╔══
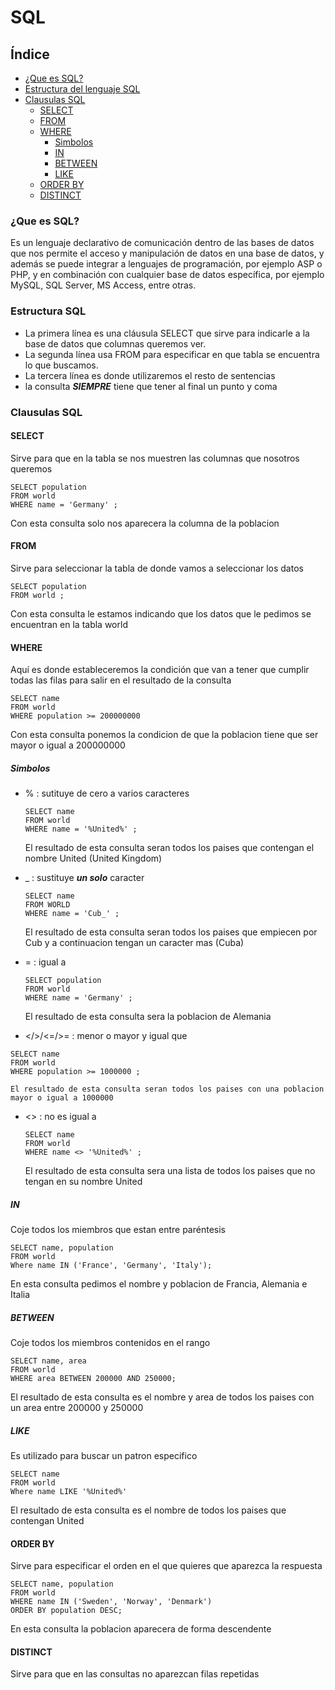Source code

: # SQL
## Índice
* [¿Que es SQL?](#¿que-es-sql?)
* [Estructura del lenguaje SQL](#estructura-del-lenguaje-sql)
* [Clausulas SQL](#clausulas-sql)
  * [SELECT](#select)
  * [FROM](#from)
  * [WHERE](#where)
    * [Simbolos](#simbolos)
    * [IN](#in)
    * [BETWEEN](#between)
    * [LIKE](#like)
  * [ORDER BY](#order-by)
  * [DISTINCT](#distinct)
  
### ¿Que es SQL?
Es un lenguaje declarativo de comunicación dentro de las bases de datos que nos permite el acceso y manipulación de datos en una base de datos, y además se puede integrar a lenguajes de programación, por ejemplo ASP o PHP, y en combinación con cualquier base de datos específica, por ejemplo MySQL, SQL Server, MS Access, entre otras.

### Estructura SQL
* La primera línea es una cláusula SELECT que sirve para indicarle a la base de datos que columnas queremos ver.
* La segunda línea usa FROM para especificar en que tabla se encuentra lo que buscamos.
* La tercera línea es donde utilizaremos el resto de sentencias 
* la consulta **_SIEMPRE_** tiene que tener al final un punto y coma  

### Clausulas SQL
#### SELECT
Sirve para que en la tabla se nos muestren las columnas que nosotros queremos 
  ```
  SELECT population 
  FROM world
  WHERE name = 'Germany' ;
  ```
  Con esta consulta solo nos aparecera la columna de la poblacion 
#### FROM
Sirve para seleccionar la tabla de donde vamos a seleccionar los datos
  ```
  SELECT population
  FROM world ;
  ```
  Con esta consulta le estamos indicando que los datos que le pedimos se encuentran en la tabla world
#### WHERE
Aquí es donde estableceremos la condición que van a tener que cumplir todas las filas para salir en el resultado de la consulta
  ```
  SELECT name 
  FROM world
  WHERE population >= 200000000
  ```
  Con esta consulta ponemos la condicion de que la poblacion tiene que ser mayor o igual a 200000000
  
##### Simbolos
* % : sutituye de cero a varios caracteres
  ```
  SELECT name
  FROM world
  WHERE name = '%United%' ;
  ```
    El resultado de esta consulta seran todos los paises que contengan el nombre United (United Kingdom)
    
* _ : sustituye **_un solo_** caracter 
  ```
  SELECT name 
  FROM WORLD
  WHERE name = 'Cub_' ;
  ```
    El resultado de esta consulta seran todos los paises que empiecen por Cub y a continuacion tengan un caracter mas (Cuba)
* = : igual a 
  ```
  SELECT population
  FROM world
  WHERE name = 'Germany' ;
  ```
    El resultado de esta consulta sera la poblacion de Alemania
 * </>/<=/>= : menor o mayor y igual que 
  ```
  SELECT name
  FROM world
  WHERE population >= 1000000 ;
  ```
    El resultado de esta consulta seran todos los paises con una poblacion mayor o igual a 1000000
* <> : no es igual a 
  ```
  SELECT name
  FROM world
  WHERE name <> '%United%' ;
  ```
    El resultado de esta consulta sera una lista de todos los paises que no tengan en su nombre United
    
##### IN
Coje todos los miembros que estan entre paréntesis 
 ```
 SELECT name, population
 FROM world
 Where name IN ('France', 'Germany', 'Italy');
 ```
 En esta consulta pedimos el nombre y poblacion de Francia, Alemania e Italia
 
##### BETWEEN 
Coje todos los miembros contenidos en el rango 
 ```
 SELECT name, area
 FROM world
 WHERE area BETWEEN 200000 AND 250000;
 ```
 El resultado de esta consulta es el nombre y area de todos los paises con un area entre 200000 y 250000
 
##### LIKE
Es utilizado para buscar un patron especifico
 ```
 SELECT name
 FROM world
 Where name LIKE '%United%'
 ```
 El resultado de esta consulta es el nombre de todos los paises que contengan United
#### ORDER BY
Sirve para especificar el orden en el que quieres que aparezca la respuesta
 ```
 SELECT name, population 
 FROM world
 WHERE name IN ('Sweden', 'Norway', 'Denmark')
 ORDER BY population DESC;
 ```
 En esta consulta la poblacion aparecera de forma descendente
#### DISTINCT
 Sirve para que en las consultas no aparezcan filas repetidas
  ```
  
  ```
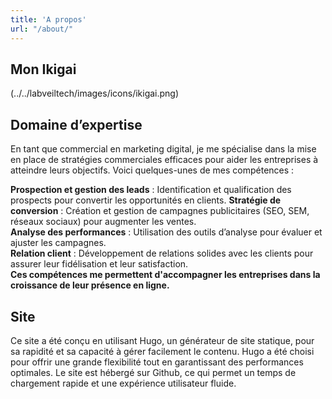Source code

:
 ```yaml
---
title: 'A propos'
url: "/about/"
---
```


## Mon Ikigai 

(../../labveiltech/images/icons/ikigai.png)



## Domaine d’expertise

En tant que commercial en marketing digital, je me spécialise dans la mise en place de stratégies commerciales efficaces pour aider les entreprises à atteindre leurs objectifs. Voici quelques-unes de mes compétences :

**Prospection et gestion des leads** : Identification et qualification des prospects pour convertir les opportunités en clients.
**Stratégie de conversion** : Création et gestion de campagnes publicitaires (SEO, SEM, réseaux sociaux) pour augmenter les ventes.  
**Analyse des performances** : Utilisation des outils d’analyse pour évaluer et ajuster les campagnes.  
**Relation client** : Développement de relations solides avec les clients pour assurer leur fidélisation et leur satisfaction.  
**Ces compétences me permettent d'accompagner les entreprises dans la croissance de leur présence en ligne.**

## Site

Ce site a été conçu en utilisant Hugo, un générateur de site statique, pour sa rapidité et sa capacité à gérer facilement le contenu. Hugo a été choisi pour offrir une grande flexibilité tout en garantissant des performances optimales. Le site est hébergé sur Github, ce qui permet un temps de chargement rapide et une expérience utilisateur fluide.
╚══
Task statement —
All that is wanted is the run of lines from the start of the material through the line that holds "### ¿Que es SQL?", retyped exactly, with no pictures.

Result of the exercise —
Source code

: # SQL
## Índice
* [¿Que es SQL?](#¿que-es-sql?)
* [Estructura del lenguaje SQL](#estructura-del-lenguaje-sql)
* [Clausulas SQL](#clausulas-sql)
  * [SELECT](#select)
  * [FROM](#from)
  * [WHERE](#where)
    * [Simbolos](#simbolos)
    * [IN](#in)
    * [BETWEEN](#between)
    * [LIKE](#like)
  * [ORDER BY](#order-by)
  * [DISTINCT](#distinct)
  
### ¿Que es SQL?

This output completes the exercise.